• _Problem description_
Check every line of the data and copy the ones where "systems" appears.

• _Task input_
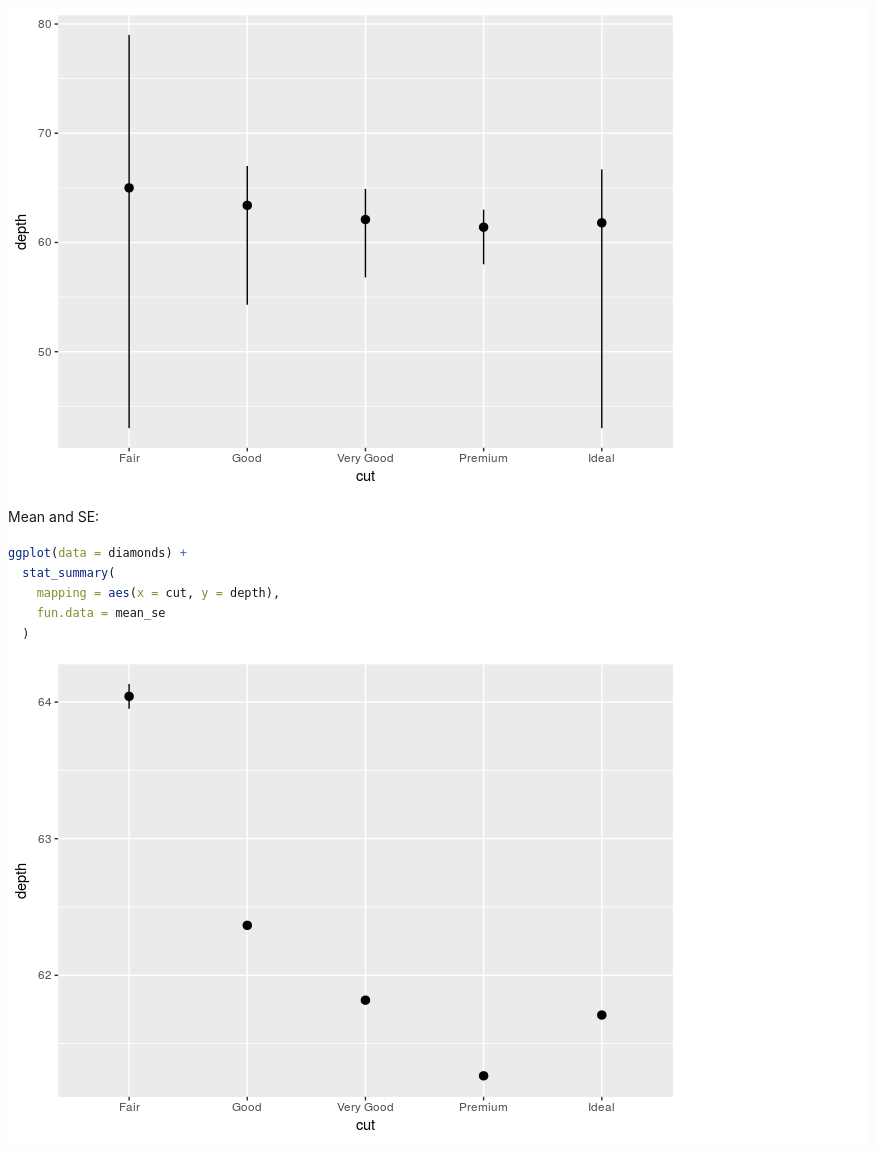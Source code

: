 ![](01-visualization_files/figure-markdown_github/unnamed-chunk-49-1.png)

Mean and SE:

``` r
ggplot(data = diamonds) + 
  stat_summary(
    mapping = aes(x = cut, y = depth),
    fun.data = mean_se
  )
```

![](01-visualization_files/figure-markdown_github/unnamed-chunk-50-1.png)
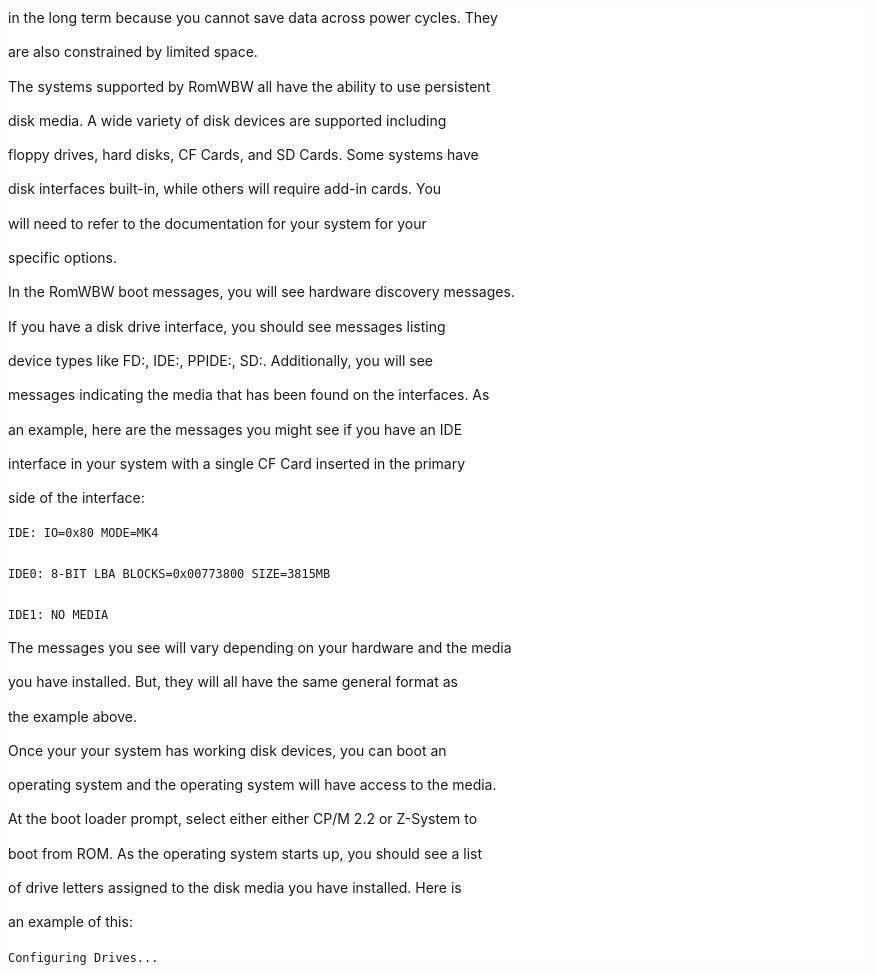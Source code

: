 in the long term because you cannot save data across power cycles. They

are also constrained by limited space.



The systems supported by RomWBW all have the ability to use persistent

disk media. A wide variety of disk devices are supported including

floppy drives, hard disks, CF Cards, and SD Cards. Some systems have

disk interfaces built-in, while others will require add-in cards. You

will need to refer to the documentation for your system for your

specific options.



In the RomWBW boot messages, you will see hardware discovery messages.

If you have a disk drive interface, you should see messages listing

device types like FD:, IDE:, PPIDE:, SD:. Additionally, you will see

messages indicating the media that has been found on the interfaces. As

an example, here are the messages you might see if you have an IDE

interface in your system with a single CF Card inserted in the primary

side of the interface:



    IDE: IO=0x80 MODE=MK4

    IDE0: 8-BIT LBA BLOCKS=0x00773800 SIZE=3815MB

    IDE1: NO MEDIA



The messages you see will vary depending on your hardware and the media

you have installed. But, they will all have the same general format as

the example above.



Once your your system has working disk devices, you can boot an

operating system and the operating system will have access to the media.

At the boot loader prompt, select either either CP/M 2.2 or Z-System to

boot from ROM. As the operating system starts up, you should see a list

of drive letters assigned to the disk media you have installed. Here is

an example of this:



    Configuring Drives...

    
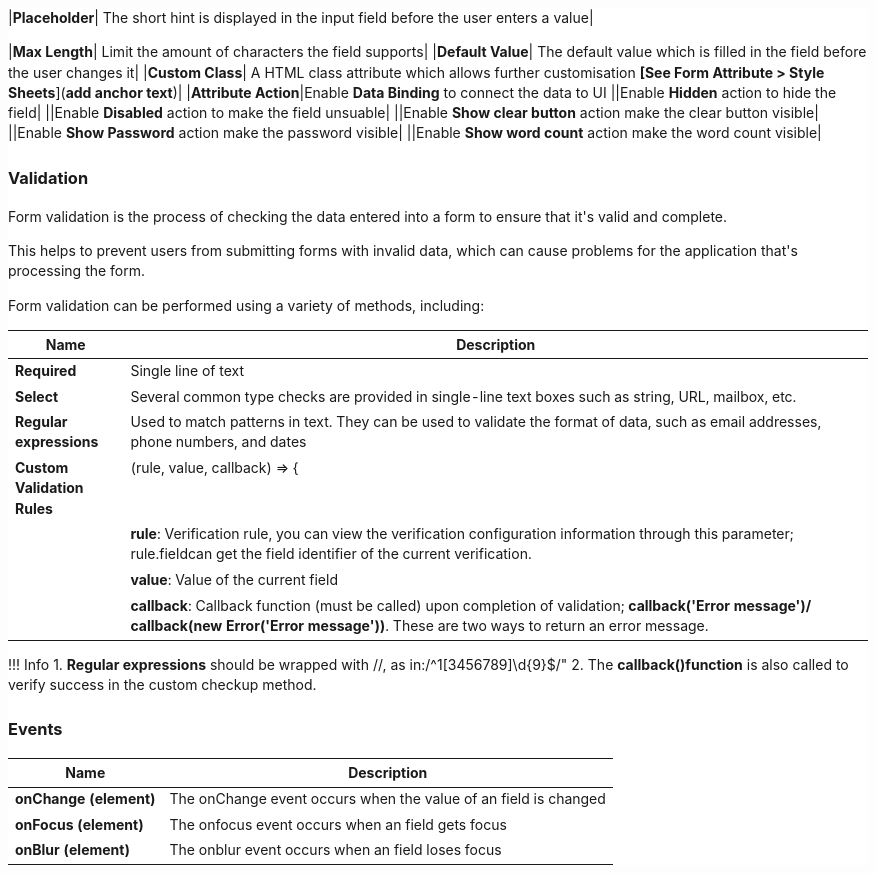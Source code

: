 |**Placeholder**| The short hint is displayed in the input field before the user enters a value|

|**Max Length**| Limit the amount of characters the field supports|
|**Default Value**| The default value which is filled in the field before the user changes it|
|**Custom Class**| A HTML class attribute which allows further customisation **[See Form Attribute > Style Sheets**](**add anchor text**)|
|**Attribute Action**|Enable **Data Binding** to connect the data to UI
||Enable **Hidden** action to hide the field|
||Enable **Disabled** action to make the field unsuable|
||Enable **Show clear button** action make the clear button visible|
||Enable **Show Password** action make the password visible|
||Enable **Show word count** action make the word count visible|

### Validation

Form validation is the process of checking the data entered into a form to ensure that it's valid and complete.

This helps to prevent users from submitting forms with invalid data, which can cause problems for the application that's processing the form.

Form validation can be performed using a variety of methods, including:

| **Name**| **Description**|
|----------------------|---------------------------------------------------------------------|
| **Required**| Single line of text|
|**Select**|Several common type checks are provided in single-line text boxes such as string, URL, mailbox, etc.|
| **Regular expressions**|Used to match patterns in text. They can be used to validate the format of data, such as email addresses, phone numbers, and dates|
|**Custom Validation Rules**|(rule, value, callback) => {|
||**rule**: Verification rule, you can view the verification configuration information through this parameter; rule.fieldcan get the field identifier of the current verification.|
||**value**: Value of the current field|
||**callback**: Callback function (must be called) upon completion of validation; **callback('Error message')/ callback(new Error('Error message'))**. These are two ways to return an error message.|

!!! Info
    1. **Regular expressions** should be wrapped with //, as in:/^1[3456789]\d{9}$/"
    2. The **callback()function** is also called to verify success in the custom checkup method.

### Events

| **Name**| **Description**|
|----------------------|---------------------------------------------------------------------|
| **onChange (element)**| The onChange event occurs when the value of an field is changed|
| **onFocus (element)**| The onfocus event occurs when an field gets focus|
| **onBlur (element)**| The onblur event occurs when an field loses focus|
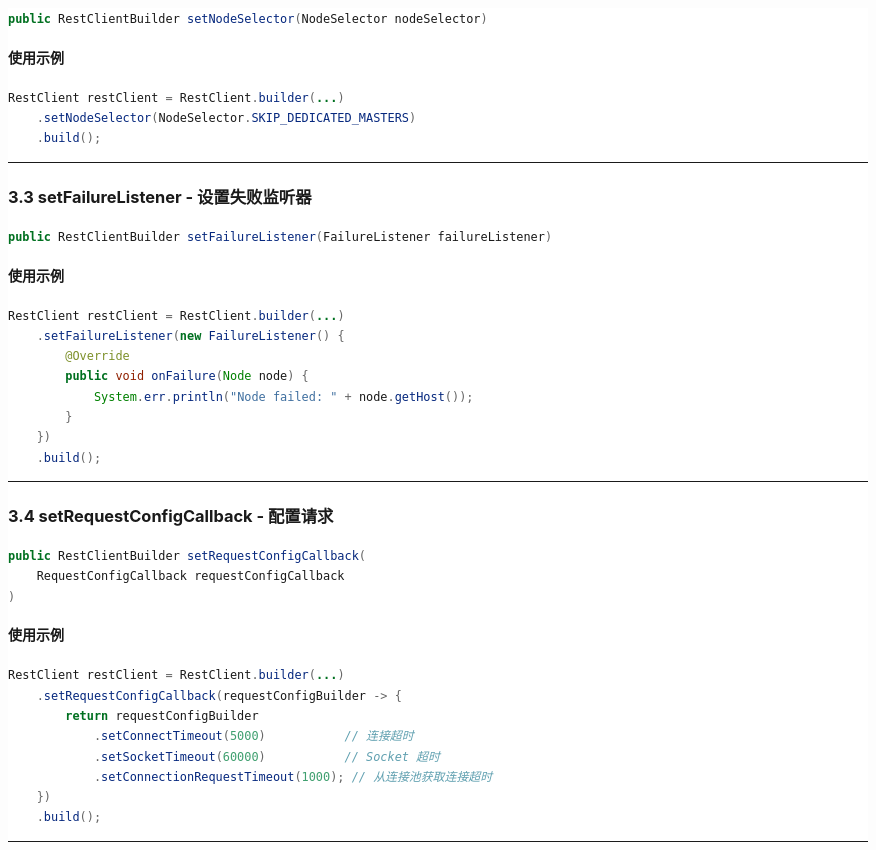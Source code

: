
 ```java
public RestClientBuilder setNodeSelector(NodeSelector nodeSelector)
```

#### 使用示例

```java
RestClient restClient = RestClient.builder(...)
    .setNodeSelector(NodeSelector.SKIP_DEDICATED_MASTERS)
    .build();
```

---

### 3.3 setFailureListener - 设置失败监听器

```java
public RestClientBuilder setFailureListener(FailureListener failureListener)
```

#### 使用示例

```java
RestClient restClient = RestClient.builder(...)
    .setFailureListener(new FailureListener() {
        @Override
        public void onFailure(Node node) {
            System.err.println("Node failed: " + node.getHost());
        }
    })
    .build();
```

---

### 3.4 setRequestConfigCallback - 配置请求

```java
public RestClientBuilder setRequestConfigCallback(
    RequestConfigCallback requestConfigCallback
)
```

#### 使用示例

```java
RestClient restClient = RestClient.builder(...)
    .setRequestConfigCallback(requestConfigBuilder -> {
        return requestConfigBuilder
            .setConnectTimeout(5000)           // 连接超时
            .setSocketTimeout(60000)           // Socket 超时
            .setConnectionRequestTimeout(1000); // 从连接池获取连接超时
    })
    .build();
```

---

• _Exercise answer_
The systems supported by RomWBW all have the ability to use persistent
floppy drives, hard disks, CF Cards, and SD Cards. Some systems have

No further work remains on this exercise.